The purpose of the experiments described in this article was to investigate the effects of overdrive stimulation on functional anisotropic reentrant circuits causing ventricular tachycardia in infarcted canine ventricles. We determined how overdrive stimuli affect reentrant circuits to alter characteristics of the tachycardia. Activation patterns were determined by mapping excitation with a 192 bipolar electrode array. We found that overdrive stimuli could activate the circuits with the same pattern as the reentrant wavefront and that after overdrive stopped either the last or the next to last stimulated wavefront continued propagating through the circuit as a new reentrant impulse and tachycardia continued. When the circuit was not altered after overdrive, the exit route that the stimulated wavefront took from the circuit to activate the rest of the ventricles was also not altered and the tachycardia after overdrive had the same cycle length and QRS morphology as prior to overdrive. In some experiments, however, the overdrive stimuli did not follow the original reentrant pathway but led to the formation of a different circuit with a different exit route to the ventricles.

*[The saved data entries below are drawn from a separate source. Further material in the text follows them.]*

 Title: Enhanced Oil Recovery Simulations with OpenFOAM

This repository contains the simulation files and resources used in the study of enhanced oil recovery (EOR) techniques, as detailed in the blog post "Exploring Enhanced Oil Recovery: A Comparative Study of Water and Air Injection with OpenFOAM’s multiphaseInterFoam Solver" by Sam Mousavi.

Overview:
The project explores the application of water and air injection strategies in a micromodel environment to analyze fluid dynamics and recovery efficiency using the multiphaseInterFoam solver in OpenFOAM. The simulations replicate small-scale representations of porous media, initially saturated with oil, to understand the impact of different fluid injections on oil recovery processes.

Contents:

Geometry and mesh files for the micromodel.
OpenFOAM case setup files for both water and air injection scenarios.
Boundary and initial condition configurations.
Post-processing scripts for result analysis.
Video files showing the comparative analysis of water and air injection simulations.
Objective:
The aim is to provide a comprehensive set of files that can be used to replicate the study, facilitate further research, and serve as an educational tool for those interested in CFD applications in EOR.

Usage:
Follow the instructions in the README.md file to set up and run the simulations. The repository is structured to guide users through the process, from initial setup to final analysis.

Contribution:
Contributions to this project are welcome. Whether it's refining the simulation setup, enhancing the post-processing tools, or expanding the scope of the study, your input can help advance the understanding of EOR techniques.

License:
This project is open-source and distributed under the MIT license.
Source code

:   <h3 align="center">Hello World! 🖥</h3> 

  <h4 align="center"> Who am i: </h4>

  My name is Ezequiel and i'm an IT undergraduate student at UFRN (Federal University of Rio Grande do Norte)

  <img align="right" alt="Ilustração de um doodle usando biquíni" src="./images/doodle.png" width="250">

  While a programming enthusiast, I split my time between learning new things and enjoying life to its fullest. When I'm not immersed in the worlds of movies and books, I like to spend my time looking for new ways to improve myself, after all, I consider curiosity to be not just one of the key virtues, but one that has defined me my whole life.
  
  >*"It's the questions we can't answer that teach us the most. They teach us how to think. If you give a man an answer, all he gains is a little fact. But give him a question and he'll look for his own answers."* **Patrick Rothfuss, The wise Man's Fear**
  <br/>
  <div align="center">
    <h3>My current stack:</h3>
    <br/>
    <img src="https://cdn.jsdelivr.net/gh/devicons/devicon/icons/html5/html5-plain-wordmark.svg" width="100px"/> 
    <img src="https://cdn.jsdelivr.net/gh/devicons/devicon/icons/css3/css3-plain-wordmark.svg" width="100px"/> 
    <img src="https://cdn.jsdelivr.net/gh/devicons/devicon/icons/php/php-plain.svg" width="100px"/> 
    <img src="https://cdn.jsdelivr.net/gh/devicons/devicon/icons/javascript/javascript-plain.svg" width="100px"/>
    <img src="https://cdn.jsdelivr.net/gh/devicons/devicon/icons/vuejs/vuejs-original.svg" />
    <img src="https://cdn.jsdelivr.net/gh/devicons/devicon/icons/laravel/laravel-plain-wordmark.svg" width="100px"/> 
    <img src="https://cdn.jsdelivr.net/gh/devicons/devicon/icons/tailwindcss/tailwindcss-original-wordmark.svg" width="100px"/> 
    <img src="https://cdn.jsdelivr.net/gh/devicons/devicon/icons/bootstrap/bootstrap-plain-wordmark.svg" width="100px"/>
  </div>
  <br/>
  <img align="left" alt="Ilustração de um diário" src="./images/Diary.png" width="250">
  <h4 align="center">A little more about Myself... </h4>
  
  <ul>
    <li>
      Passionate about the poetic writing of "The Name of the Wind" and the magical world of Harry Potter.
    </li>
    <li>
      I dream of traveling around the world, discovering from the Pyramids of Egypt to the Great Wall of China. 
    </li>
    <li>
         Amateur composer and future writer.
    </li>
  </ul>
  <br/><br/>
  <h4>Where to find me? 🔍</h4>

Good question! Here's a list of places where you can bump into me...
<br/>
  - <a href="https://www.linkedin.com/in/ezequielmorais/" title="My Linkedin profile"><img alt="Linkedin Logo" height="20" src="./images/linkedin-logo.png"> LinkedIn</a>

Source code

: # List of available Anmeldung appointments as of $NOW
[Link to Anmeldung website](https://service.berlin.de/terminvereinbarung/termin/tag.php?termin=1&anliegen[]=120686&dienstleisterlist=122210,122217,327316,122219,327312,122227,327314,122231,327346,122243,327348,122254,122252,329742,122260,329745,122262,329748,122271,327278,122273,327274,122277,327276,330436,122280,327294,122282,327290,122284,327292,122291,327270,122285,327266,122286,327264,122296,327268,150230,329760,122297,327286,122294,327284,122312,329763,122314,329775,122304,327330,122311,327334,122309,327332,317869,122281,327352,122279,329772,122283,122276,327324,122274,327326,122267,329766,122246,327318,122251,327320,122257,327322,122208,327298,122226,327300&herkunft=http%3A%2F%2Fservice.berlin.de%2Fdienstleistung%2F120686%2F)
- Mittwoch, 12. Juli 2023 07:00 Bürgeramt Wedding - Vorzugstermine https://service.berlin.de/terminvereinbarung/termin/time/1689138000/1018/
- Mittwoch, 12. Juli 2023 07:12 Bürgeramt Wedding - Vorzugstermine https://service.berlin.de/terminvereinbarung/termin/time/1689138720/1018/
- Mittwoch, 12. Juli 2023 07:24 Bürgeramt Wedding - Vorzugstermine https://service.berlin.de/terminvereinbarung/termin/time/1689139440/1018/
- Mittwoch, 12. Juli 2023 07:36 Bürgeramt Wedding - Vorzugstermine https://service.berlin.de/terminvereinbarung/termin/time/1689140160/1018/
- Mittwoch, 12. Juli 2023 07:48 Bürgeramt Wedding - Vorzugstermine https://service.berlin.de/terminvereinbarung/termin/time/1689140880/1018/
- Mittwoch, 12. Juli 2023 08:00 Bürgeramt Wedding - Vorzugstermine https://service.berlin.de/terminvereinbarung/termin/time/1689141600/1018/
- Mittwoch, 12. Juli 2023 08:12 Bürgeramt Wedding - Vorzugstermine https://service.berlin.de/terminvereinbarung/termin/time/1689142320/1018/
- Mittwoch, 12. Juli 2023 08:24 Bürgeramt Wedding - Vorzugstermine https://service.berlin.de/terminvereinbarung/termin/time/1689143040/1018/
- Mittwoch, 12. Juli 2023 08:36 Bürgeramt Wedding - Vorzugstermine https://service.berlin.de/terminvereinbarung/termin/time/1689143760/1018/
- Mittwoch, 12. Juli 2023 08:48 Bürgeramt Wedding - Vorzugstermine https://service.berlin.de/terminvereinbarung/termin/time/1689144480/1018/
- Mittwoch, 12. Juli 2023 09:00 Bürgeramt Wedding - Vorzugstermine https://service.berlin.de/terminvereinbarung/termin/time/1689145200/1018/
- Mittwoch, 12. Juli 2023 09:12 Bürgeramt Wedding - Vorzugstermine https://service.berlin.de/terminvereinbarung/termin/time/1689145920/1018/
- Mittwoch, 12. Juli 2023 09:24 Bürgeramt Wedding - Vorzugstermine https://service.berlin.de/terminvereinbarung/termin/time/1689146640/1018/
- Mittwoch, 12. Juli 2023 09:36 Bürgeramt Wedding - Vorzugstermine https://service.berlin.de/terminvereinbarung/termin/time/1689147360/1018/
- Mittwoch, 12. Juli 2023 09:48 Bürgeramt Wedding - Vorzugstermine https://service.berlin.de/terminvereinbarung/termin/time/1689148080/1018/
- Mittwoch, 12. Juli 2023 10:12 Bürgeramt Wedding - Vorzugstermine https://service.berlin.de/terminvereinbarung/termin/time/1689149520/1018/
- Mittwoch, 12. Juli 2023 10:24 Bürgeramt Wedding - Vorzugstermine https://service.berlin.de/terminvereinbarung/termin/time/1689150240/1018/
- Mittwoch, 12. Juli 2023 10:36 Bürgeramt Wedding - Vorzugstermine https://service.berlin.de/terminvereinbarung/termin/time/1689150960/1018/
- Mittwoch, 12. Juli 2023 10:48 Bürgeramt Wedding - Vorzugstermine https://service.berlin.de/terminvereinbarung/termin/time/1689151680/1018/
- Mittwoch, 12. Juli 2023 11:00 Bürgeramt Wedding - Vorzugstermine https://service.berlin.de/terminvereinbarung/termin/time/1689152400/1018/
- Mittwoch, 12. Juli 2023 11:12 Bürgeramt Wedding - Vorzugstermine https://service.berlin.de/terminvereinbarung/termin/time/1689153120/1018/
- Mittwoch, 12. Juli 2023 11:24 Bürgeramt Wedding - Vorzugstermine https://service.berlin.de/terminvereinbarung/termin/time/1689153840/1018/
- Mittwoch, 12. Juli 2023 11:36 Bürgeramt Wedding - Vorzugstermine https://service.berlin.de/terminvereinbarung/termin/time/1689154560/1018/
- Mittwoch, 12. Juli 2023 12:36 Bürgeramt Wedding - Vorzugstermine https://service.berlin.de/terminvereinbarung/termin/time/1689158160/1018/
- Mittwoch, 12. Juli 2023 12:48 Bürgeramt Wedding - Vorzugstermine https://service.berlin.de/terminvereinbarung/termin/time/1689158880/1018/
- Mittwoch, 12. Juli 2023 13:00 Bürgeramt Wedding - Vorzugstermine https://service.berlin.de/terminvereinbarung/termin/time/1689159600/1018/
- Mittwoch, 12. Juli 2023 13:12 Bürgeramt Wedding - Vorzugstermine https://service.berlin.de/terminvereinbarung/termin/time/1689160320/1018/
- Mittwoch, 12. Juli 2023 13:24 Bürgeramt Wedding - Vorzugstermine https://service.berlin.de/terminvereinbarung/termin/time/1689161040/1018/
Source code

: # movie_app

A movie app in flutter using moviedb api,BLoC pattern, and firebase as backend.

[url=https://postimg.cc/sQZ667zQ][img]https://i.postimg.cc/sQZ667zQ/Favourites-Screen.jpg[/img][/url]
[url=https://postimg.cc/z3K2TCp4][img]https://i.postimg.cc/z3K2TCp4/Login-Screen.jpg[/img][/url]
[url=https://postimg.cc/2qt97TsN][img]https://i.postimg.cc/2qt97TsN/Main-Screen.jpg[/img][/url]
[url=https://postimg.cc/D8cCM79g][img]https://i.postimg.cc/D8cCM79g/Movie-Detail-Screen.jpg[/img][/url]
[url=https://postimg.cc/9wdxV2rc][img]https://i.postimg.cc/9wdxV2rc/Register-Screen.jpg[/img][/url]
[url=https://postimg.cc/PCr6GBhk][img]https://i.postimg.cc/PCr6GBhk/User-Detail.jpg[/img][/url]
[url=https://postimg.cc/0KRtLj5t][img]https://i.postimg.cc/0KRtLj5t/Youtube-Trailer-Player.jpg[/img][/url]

As a result, after overdrive stimulation tachycardia had a different QRS morphology and cycle length than prior to stimulation. When the new circuit after overdrive was small and the revolution time of the reentrant impulse around the circuit was short, fibrillation occurred. Functional reentrant circuits can either be maintained or altered after a period of overdrive stimulation. The results explain many of the effects that have been seen during overdrive stimulation of clinical ventricular tachycardia.